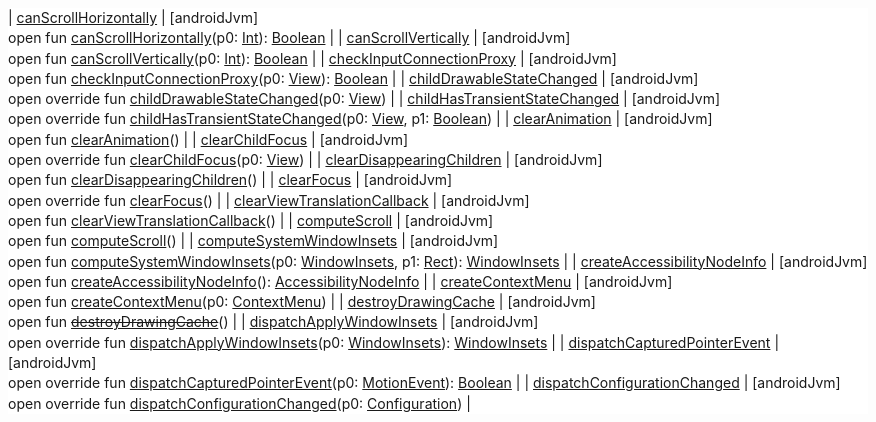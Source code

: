 | [canScrollHorizontally](../-toggleable-image-button/index.md#-1682300852%2FFunctions%2F-1442023921) | [androidJvm]<br>open fun [canScrollHorizontally](../-toggleable-image-button/index.md#-1682300852%2FFunctions%2F-1442023921)(p0: [Int](https://kotlinlang.org/api/latest/jvm/stdlib/kotlin/-int/index.html)): [Boolean](https://kotlinlang.org/api/latest/jvm/stdlib/kotlin/-boolean/index.html) |
| [canScrollVertically](../-toggleable-image-button/index.md#-617035590%2FFunctions%2F-1442023921) | [androidJvm]<br>open fun [canScrollVertically](../-toggleable-image-button/index.md#-617035590%2FFunctions%2F-1442023921)(p0: [Int](https://kotlinlang.org/api/latest/jvm/stdlib/kotlin/-int/index.html)): [Boolean](https://kotlinlang.org/api/latest/jvm/stdlib/kotlin/-boolean/index.html) |
| [checkInputConnectionProxy](../-toggleable-image-button/index.md#-1904841051%2FFunctions%2F-1442023921) | [androidJvm]<br>open fun [checkInputConnectionProxy](../-toggleable-image-button/index.md#-1904841051%2FFunctions%2F-1442023921)(p0: [View](https://developer.android.com/reference/kotlin/android/view/View.html)): [Boolean](https://kotlinlang.org/api/latest/jvm/stdlib/kotlin/-boolean/index.html) |
| [childDrawableStateChanged](index.md#1586866195%2FFunctions%2F-1442023921) | [androidJvm]<br>open override fun [childDrawableStateChanged](index.md#1586866195%2FFunctions%2F-1442023921)(p0: [View](https://developer.android.com/reference/kotlin/android/view/View.html)) |
| [childHasTransientStateChanged](index.md#-1791312929%2FFunctions%2F-1442023921) | [androidJvm]<br>open override fun [childHasTransientStateChanged](index.md#-1791312929%2FFunctions%2F-1442023921)(p0: [View](https://developer.android.com/reference/kotlin/android/view/View.html), p1: [Boolean](https://kotlinlang.org/api/latest/jvm/stdlib/kotlin/-boolean/index.html)) |
| [clearAnimation](../-toggleable-image-button/index.md#570530823%2FFunctions%2F-1442023921) | [androidJvm]<br>open fun [clearAnimation](../-toggleable-image-button/index.md#570530823%2FFunctions%2F-1442023921)() |
| [clearChildFocus](index.md#1317971071%2FFunctions%2F-1442023921) | [androidJvm]<br>open override fun [clearChildFocus](index.md#1317971071%2FFunctions%2F-1442023921)(p0: [View](https://developer.android.com/reference/kotlin/android/view/View.html)) |
| [clearDisappearingChildren](index.md#1714627730%2FFunctions%2F-1442023921) | [androidJvm]<br>open fun [clearDisappearingChildren](index.md#1714627730%2FFunctions%2F-1442023921)() |
| [clearFocus](index.md#1214870194%2FFunctions%2F-1442023921) | [androidJvm]<br>open override fun [clearFocus](index.md#1214870194%2FFunctions%2F-1442023921)() |
| [clearViewTranslationCallback](../-toggleable-image-button/index.md#1134474362%2FFunctions%2F-1442023921) | [androidJvm]<br>open fun [clearViewTranslationCallback](../-toggleable-image-button/index.md#1134474362%2FFunctions%2F-1442023921)() |
| [computeScroll](../-toggleable-image-button/index.md#1412675096%2FFunctions%2F-1442023921) | [androidJvm]<br>open fun [computeScroll](../-toggleable-image-button/index.md#1412675096%2FFunctions%2F-1442023921)() |
| [computeSystemWindowInsets](../-toggleable-image-button/index.md#1120267133%2FFunctions%2F-1442023921) | [androidJvm]<br>open fun [computeSystemWindowInsets](../-toggleable-image-button/index.md#1120267133%2FFunctions%2F-1442023921)(p0: [WindowInsets](https://developer.android.com/reference/kotlin/android/view/WindowInsets.html), p1: [Rect](https://developer.android.com/reference/kotlin/android/graphics/Rect.html)): [WindowInsets](https://developer.android.com/reference/kotlin/android/view/WindowInsets.html) |
| [createAccessibilityNodeInfo](../-toggleable-image-button/index.md#2022625754%2FFunctions%2F-1442023921) | [androidJvm]<br>open fun [createAccessibilityNodeInfo](../-toggleable-image-button/index.md#2022625754%2FFunctions%2F-1442023921)(): [AccessibilityNodeInfo](https://developer.android.com/reference/kotlin/android/view/accessibility/AccessibilityNodeInfo.html) |
| [createContextMenu](../-toggleable-image-button/index.md#-1418763194%2FFunctions%2F-1442023921) | [androidJvm]<br>open fun [createContextMenu](../-toggleable-image-button/index.md#-1418763194%2FFunctions%2F-1442023921)(p0: [ContextMenu](https://developer.android.com/reference/kotlin/android/view/ContextMenu.html)) |
| [destroyDrawingCache](../-toggleable-image-button/index.md#-1451492642%2FFunctions%2F-1442023921) | [androidJvm]<br>open fun [~~destroyDrawingCache~~](../-toggleable-image-button/index.md#-1451492642%2FFunctions%2F-1442023921)() |
| [dispatchApplyWindowInsets](index.md#-1397095761%2FFunctions%2F-1442023921) | [androidJvm]<br>open override fun [dispatchApplyWindowInsets](index.md#-1397095761%2FFunctions%2F-1442023921)(p0: [WindowInsets](https://developer.android.com/reference/kotlin/android/view/WindowInsets.html)): [WindowInsets](https://developer.android.com/reference/kotlin/android/view/WindowInsets.html) |
| [dispatchCapturedPointerEvent](index.md#1730247438%2FFunctions%2F-1442023921) | [androidJvm]<br>open override fun [dispatchCapturedPointerEvent](index.md#1730247438%2FFunctions%2F-1442023921)(p0: [MotionEvent](https://developer.android.com/reference/kotlin/android/view/MotionEvent.html)): [Boolean](https://kotlinlang.org/api/latest/jvm/stdlib/kotlin/-boolean/index.html) |
| [dispatchConfigurationChanged](index.md#1608828841%2FFunctions%2F-1442023921) | [androidJvm]<br>open override fun [dispatchConfigurationChanged](index.md#1608828841%2FFunctions%2F-1442023921)(p0: [Configuration](https://developer.android.com/reference/kotlin/android/content/res/Configuration.html)) |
++++
◆ **PROBLEM TO WORK ON**
Filter the records down to the lines that contain the string "WindowInsets", and copy those lines.

◆ **OUTPUT FOR THIS TASK**
| [computeSystemWindowInsets](../-toggleable-image-button/index.md#1120267133%2FFunctions%2F-1442023921) | [androidJvm]<br>open fun [computeSystemWindowInsets](../-toggleable-image-button/index.md#1120267133%2FFunctions%2F-1442023921)(p0: [WindowInsets](https://developer.android.com/reference/kotlin/android/view/WindowInsets.html), p1: [Rect](https://developer.android.com/reference/kotlin/android/graphics/Rect.html)): [WindowInsets](https://developer.android.com/reference/kotlin/android/view/WindowInsets.html) |
| [dispatchApplyWindowInsets](index.md#-1397095761%2FFunctions%2F-1442023921) | [androidJvm]<br>open override fun [dispatchApplyWindowInsets](index.md#-1397095761%2FFunctions%2F-1442023921)(p0: [WindowInsets](https://developer.android.com/reference/kotlin/android/view/WindowInsets.html)): [WindowInsets](https://developer.android.com/reference/kotlin/android/view/WindowInsets.html) |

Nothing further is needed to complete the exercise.